„Don Juan kommt aus dem Krieg“ von Ödön von Horváth an den Kammerspielen des Deutschen Theaters Berlin, Regie Michael Gruner

 

 

 

Der große Verführer degradiert zum deutschen Spießer

 

Die Bühne der Kammerspiele des Deutschen Theaters in Berlin ist zurechtgemacht als schwarzer Kasten (Ausstattung Peter Schulz). Tief im Hintergrund, matt beleuchtet, ist ein Gemach zu sichten mit Spiegel und Zimmerpalme. Dort versammeln sich die Aktricen des Hauses noch vor Spielbeginn zu Ödön von Horváths Schauspiel „Don Juan kommt aus dem Krieg". Fast scheint es, als träfen sie eine Salon-Verschwörung gegen den einzelnen Herrn. Doch Don Juan als Krieger?

Der klassische Don Juan, dieser trotzige Auflehner gegen Gott und verkrustete gesellschaftliche Konvention, wäre schwerlich als Soldat in die Schützengräben des Ersten Weltkrieges gezogen. Er hätte auf hirnrissige Befehle kriegslüsterner Generäle glattweg gepfiffen. Mithin: Mag nun Tirso de Molina, Molière, da Ponte/Mozart, Lenau oder der Juan-Film mit John Barrymore den Autor zu seiner Szenenfolge angeregt haben, die geistige Dimension der Gestalt verfehlte er. Er degradierte Don Juan nicht nur zum deutschen Landser, auch zum deutschen Spießer.

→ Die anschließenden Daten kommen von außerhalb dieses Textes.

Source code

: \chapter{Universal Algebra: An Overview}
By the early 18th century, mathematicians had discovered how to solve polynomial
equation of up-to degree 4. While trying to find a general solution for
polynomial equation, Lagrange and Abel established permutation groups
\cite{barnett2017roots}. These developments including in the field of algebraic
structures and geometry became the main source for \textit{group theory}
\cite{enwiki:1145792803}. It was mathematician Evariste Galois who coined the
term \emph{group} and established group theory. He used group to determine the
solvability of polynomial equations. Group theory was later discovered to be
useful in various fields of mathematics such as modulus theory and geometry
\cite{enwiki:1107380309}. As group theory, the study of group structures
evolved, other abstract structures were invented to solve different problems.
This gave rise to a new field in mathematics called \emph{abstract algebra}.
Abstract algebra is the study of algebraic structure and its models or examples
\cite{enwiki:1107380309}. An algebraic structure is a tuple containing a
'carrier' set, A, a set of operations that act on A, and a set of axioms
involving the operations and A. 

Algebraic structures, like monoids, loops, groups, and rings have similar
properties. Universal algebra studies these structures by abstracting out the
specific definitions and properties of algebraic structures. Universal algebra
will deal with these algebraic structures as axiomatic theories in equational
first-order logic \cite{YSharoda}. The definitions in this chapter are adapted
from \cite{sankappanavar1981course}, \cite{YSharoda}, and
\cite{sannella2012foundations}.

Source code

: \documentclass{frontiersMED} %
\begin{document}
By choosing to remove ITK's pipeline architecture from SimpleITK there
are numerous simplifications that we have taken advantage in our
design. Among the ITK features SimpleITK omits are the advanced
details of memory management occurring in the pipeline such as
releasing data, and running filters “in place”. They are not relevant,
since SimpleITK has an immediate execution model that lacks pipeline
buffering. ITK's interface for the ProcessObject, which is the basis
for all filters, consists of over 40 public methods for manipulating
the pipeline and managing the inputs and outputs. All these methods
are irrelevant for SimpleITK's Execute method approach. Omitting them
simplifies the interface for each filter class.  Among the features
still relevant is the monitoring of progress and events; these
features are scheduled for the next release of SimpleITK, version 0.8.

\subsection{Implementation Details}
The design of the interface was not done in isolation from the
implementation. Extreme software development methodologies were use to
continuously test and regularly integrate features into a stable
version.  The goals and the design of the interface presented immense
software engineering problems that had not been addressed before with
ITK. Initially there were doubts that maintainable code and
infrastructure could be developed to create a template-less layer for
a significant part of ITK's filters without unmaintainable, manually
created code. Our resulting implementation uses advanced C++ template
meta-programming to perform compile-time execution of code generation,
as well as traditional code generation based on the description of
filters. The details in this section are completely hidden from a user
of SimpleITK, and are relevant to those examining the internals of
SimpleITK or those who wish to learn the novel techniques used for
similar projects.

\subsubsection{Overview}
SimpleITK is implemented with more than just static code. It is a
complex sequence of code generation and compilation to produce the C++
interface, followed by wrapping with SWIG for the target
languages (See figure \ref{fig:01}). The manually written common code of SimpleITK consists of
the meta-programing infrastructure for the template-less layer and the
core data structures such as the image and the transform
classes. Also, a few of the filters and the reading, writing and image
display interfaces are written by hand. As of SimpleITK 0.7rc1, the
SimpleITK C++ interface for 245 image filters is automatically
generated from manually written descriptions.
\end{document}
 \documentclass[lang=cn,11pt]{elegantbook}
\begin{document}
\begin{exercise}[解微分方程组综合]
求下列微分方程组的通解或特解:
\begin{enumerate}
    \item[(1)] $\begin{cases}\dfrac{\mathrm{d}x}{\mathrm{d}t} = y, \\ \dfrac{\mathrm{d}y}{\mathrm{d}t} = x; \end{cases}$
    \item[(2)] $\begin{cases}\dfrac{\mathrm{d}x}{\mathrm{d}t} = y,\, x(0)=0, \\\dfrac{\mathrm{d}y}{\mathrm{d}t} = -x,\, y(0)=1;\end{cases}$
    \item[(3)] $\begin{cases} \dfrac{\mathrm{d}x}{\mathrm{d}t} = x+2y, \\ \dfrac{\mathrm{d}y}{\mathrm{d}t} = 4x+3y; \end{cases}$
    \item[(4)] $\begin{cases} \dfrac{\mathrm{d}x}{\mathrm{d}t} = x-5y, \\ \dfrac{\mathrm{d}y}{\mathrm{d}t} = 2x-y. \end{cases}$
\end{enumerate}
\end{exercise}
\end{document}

Nachkriegssituation. Die Revolution zerschlagen. Inflation. Don Juan hat eine Verwundung überstanden, kommt heil zurück ins Vaterland. Und er bereut. Aber nicht etwa, seinen Kopf für Kriegsgewinnler hingehalten zu haben. Nein, da ist er spießig national. Er bereut lediglich, seine Braut sitzen gelassen zu haben. Nun endlich will er alles wieder gutmachen. Insofern betrieb Horváth 1935, als sein Stück entstand, letztlich keine völkisch-nationale Heroisierung des Deutschen, sondern gewissermaßen dessen Humanisierung. Allerdings auf Kosten der Frauen. Sie sind, bis auf eine Ausnahme, allesamt scharf auf Don Juan und sonst gar nichts. Horváths reuiger Juan nämlich, als er seine Braut nicht auf Anhieb wiederfindet und eine Grippe im Krankenhaus übersteht, mobilisiert neuerlich seine Schwäche fürs schöne Geschlecht. Weil er doch in jeder Frau, die ihm begegnet, ob jung oder alt, seine ehemalige Braut zu erkennen glaubt. Aber, Lapsus des Autors, die Titelgestalt, angeblich „der großer Verführer", gerät ihm bar jeder Aktivität. Da ist ein Mann, dessen Faszination die Weiber fortwährend unterliegen, von dem aber realiter keinerlei erotisch-sinnliche Werbung ausgeht. Einfach seine Erscheinung läßt die Frauenherzen schmelzen. Ein Einfall, vielleicht. Aber eher romanhaft, denn dramatisch.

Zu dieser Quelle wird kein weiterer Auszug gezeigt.